Stir Fry Eggplant Tofu
Stir Fry Eggplant Tofu pairs cubed extra-firm tofu and Chinese eggplant slices coated in cornstarch, seared to develop a crispy exterior, then stir-fried with aromatics like minced garlic, shallot, ginger, and Thai chili. A savory sauce of mushroom oyster sauce, soy sauce, vegetable stock, rice vinegar, and sesame oil glazes the ingredients, creating a flavorful, tender, and slightly sticky dish. Toasted sesame seeds and sliced green onions garnish the finished stir-fry.
Ingredients
Ingredients
- 2 eggplant cut into 2-inch slices, Chinese variety
- 1/2 teaspoon salt
- 1 block extra-firm tofu pat dry & cut into 1-inch cubes
- 2 tablespoons cornstarch divided in half
- 2 shallot finely diced
- 5 garlic minced, cloves
- 1 teaspoon ginger grated
- 1 Thai chili thinly sliced, optional if you want it spicy
- 1 teaspoon sesame seeds optional for garnish, toasted
- 1 green onion thinly sliced, optional for garnish
Sauce
- 3 tablespoons mushroom oyster sauce or oyster sauce, vegetarian
- 1 tablespoon soy sauce
- 1/4 cup vegetable stock
- 1/2 tablespoon rice vinegar
- 1 teaspoon sesame oil
Instructions
Prep Ingredients
- In a large bowl or container, place sliced eggplant and fill with water just enough to cover them. Sprinkle in salt, stir, and let sit in the fridge for 15 minutes. You can use weight, such as a plate or lid, to ensure the eggplant stays submerged.
- Meanwhile, in a small bowl, mix together the sauce ingredients. Set aside.
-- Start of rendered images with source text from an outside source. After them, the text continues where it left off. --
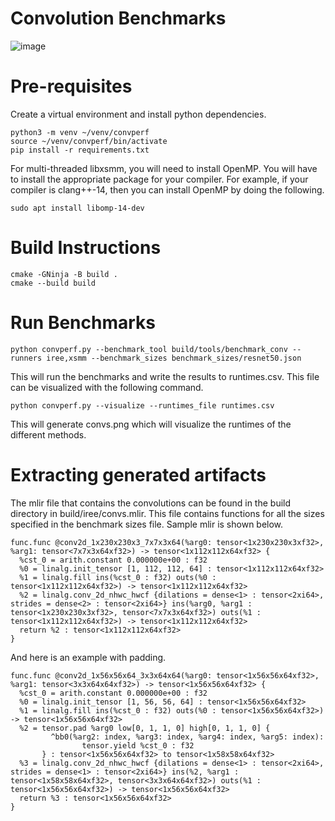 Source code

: # Convolution Benchmarks
![image](https://user-images.githubusercontent.com/74956/188198140-b109f11f-f9e6-4664-81da-2b2bc754435b.png)
# Pre-requisites
Create a virtual environment and install python dependencies.
```
python3 -m venv ~/venv/convperf
source ~/venv/convperf/bin/activate
pip install -r requirements.txt
```
For multi-threaded libxsmm, you will need to install OpenMP. You will have to install
the appropriate package for your compiler. For example, if your compiler is clang++-14,
then you can install OpenMP by doing the following.
```
sudo apt install libomp-14-dev
```
# Build Instructions
```
cmake -GNinja -B build .
cmake --build build
```
# Run Benchmarks
```
python convperf.py --benchmark_tool build/tools/benchmark_conv --runners iree,xsmm --benchmark_sizes benchmark_sizes/resnet50.json
```
This will run the benchmarks and write the results to runtimes.csv.
This file can be visualized with the following command.
```
python convperf.py --visualize --runtimes_file runtimes.csv
```
This will generate convs.png which will visualize the runtimes of the different methods.

# Extracting generated artifacts
The mlir file that contains the convolutions can be found in
the build directory in build/iree/convs.mlir. This file contains
functions for all the sizes specified in the benchmark sizes file.
Sample mlir is shown below.

```
func.func @conv2d_1x230x230x3_7x7x3x64(%arg0: tensor<1x230x230x3xf32>, %arg1: tensor<7x7x3x64xf32>) -> tensor<1x112x112x64xf32> {
  %cst_0 = arith.constant 0.000000e+00 : f32
  %0 = linalg.init_tensor [1, 112, 112, 64] : tensor<1x112x112x64xf32>
  %1 = linalg.fill ins(%cst_0 : f32) outs(%0 : tensor<1x112x112x64xf32>) -> tensor<1x112x112x64xf32>
  %2 = linalg.conv_2d_nhwc_hwcf {dilations = dense<1> : tensor<2xi64>, strides = dense<2> : tensor<2xi64>} ins(%arg0, %arg1 : tensor<1x230x230x3xf32>, tensor<7x7x3x64xf32>) outs(%1 : tensor<1x112x112x64xf32>) -> tensor<1x112x112x64xf32>
  return %2 : tensor<1x112x112x64xf32>
}
```

And here is an example with padding.
```
func.func @conv2d_1x56x56x64_3x3x64x64(%arg0: tensor<1x56x56x64xf32>, %arg1: tensor<3x3x64x64xf32>) -> tensor<1x56x56x64xf32> {
  %cst_0 = arith.constant 0.000000e+00 : f32
  %0 = linalg.init_tensor [1, 56, 56, 64] : tensor<1x56x56x64xf32>
  %1 = linalg.fill ins(%cst_0 : f32) outs(%0 : tensor<1x56x56x64xf32>) -> tensor<1x56x56x64xf32>
  %2 = tensor.pad %arg0 low[0, 1, 1, 0] high[0, 1, 1, 0] {
         ^bb0(%arg2: index, %arg3: index, %arg4: index, %arg5: index):
                tensor.yield %cst_0 : f32
       } : tensor<1x56x56x64xf32> to tensor<1x58x58x64xf32>
  %3 = linalg.conv_2d_nhwc_hwcf {dilations = dense<1> : tensor<2xi64>, strides = dense<1> : tensor<2xi64>} ins(%2, %arg1 : tensor<1x58x58x64xf32>, tensor<3x3x64x64xf32>) outs(%1 : tensor<1x56x56x64xf32>) -> tensor<1x56x56x64xf32>
  return %3 : tensor<1x56x56x64xf32>
}
```
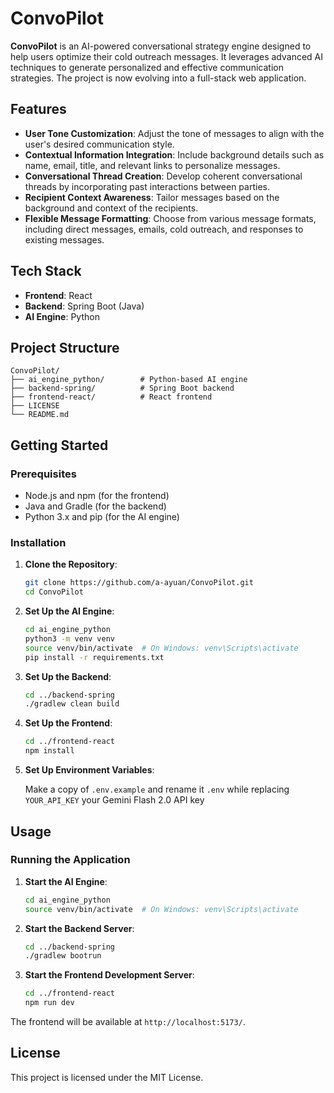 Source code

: # ConvoPilot

**ConvoPilot** is an AI-powered conversational strategy engine designed to help users optimize their cold outreach messages. It leverages advanced AI techniques to generate personalized and effective communication strategies. The project is now evolving into a full-stack web application.

## Features

* **User Tone Customization**: Adjust the tone of messages to align with the user's desired communication style.
* **Contextual Information Integration**: Include background details such as name, email, title, and relevant links to personalize messages.
* **Conversational Thread Creation**: Develop coherent conversational threads by incorporating past interactions between parties.
* **Recipient Context Awareness**: Tailor messages based on the background and context of the recipients.
* **Flexible Message Formatting**: Choose from various message formats, including direct messages, emails, cold outreach, and responses to existing messages.

## Tech Stack

* **Frontend**: React
* **Backend**: Spring Boot (Java)
* **AI Engine**: Python

## Project Structure

```
ConvoPilot/
├── ai_engine_python/        # Python-based AI engine
├── backend-spring/          # Spring Boot backend
├── frontend-react/          # React frontend
├── LICENSE
└── README.md
```

## Getting Started

### Prerequisites

* Node.js and npm (for the frontend)
* Java and Gradle (for the backend)
* Python 3.x and pip (for the AI engine)

### Installation

1. **Clone the Repository**:

   ```bash
   git clone https://github.com/a-ayuan/ConvoPilot.git
   cd ConvoPilot
   ```

2. **Set Up the AI Engine**:

   ```bash
   cd ai_engine_python
   python3 -m venv venv
   source venv/bin/activate  # On Windows: venv\Scripts\activate
   pip install -r requirements.txt
   ```

3. **Set Up the Backend**:

   ```bash
   cd ../backend-spring
   ./gradlew clean build
   ```

4. **Set Up the Frontend**:

   ```bash
   cd ../frontend-react
   npm install
   ```
5. **Set Up Environment Variables**:

   Make a copy of `.env.example` and rename it `.env` while replacing `YOUR_API_KEY` your Gemini Flash 2.0 API key

## Usage

### Running the Application

1. **Start the AI Engine**:

   ```bash
   cd ai_engine_python
   source venv/bin/activate  # On Windows: venv\Scripts\activate
   ```

2. **Start the Backend Server**:

   ```bash
   cd ../backend-spring
   ./gradlew bootrun
   ```

3. **Start the Frontend Development Server**:

   ```bash
   cd ../frontend-react
   npm run dev
   ```

The frontend will be available at `http://localhost:5173/`.

## License

This project is licensed under the MIT License.
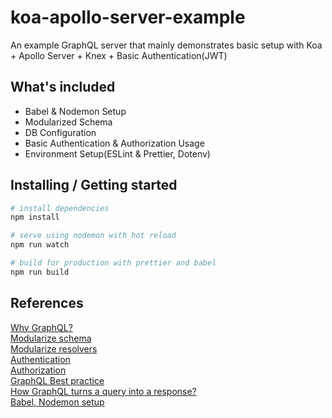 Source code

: # koa-apollo-server-example
An example GraphQL server that mainly demonstrates basic setup with Koa + Apollo Server + Knex + Basic Authentication(JWT) 

## What's included
- Babel & Nodemon Setup
- Modularized Schema
- DB Configuration
- Basic Authentication & Authorization Usage
- Environment Setup(ESLint & Prettier, Dotenv)

## Installing / Getting started

``` bash
# install dependencies
npm install

# serve using nodemon with hot reload
npm run watch

# build for production with prettier and babel
npm run build

```



## References

[Why GraphQL?](https://blog.apollographql.com/why-graphql-is-the-future-3bec28193807)\
[Modularize schema](https://blog.apollographql.com/modularizing-your-graphql-schema-code-d7f71d5ed5f2)\
[Modularize resolvers](https://www.apollographql.com/docs/apollo-server/essentials/data.html#modularizing-resolvers)\
[Authentication](https://blog.pusher.com/handling-authentication-in-graphql/)\
[Authorization](https://www.apollographql.com/docs/guides/access-control.html)\
[GraphQL Best practice](https://graphql.github.io/learn/best-practices/)\
[How GraphQL turns a query into a response?](https://blog.apollographql.com/graphql-explained-5844742f195e)\
[Babel, Nodemon setup](https://github.com/babel/example-node-server)
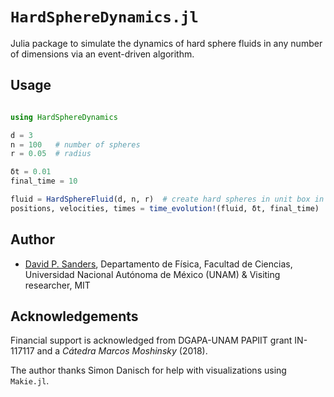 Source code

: # `HardSphereDynamics.jl`

Julia package to simulate the dynamics of hard sphere fluids in any number of dimensions via an event-driven algorithm.


## Usage

```julia

using HardSphereDynamics

d = 3
n = 100   # number of spheres
r = 0.05  # radius

δt = 0.01
final_time = 10

fluid = HardSphereFluid(d, n, r)  # create hard spheres in unit box in d dimensions
positions, velocities, times = time_evolution!(fluid, δt, final_time)
```

## Author

- [David P. Sanders](http://sistemas.fciencias.unam.mx/~dsanders), Departamento de Física, Facultad de Ciencias, Universidad Nacional Autónoma de México (UNAM) & Visiting researcher, MIT



## Acknowledgements

Financial support is acknowledged from DGAPA-UNAM PAPIIT grant IN-117117 and a *Cátedra Marcos Moshinsky* (2018).

The author thanks Simon Danisch for help with visualizations using `Makie.jl`.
- Pat dry the cubed tofu to remove as much moisture as possible, then toss tofu in 1 tablespoon of cornstarch.
Cook the Tofu & Eggplant
- Heat a large skillet on medium-high heat, then add about a tablespoon of oil. Sear tofu in the pan until golden and crispy. Work in batches if needed to prevent overcrowding, otherwise, your tofu won't become crispy. Transfer cooked tofu onto a paper-towel lined plate. Keep the pan on medium-high heat to cook eggplant.
- Drain eggplants and pat dry. Toss the eggplant in 1 tablespoon of cornstarch and coat thoroughly.
- Add about another tablespoon of oil to the pan then sear the eggplant until it has a nice char on the flesh sides. Work in batches if needed to prevent overcrowding. Remove eggplant and set aside.
Combine Together
- Add a little more oil to the pan and reduce the heat to medium. Add in shallots and cook until lightly golden, about 3 minutes. Add in garlic, ginger, and chilies, then cook until soft and fragrant.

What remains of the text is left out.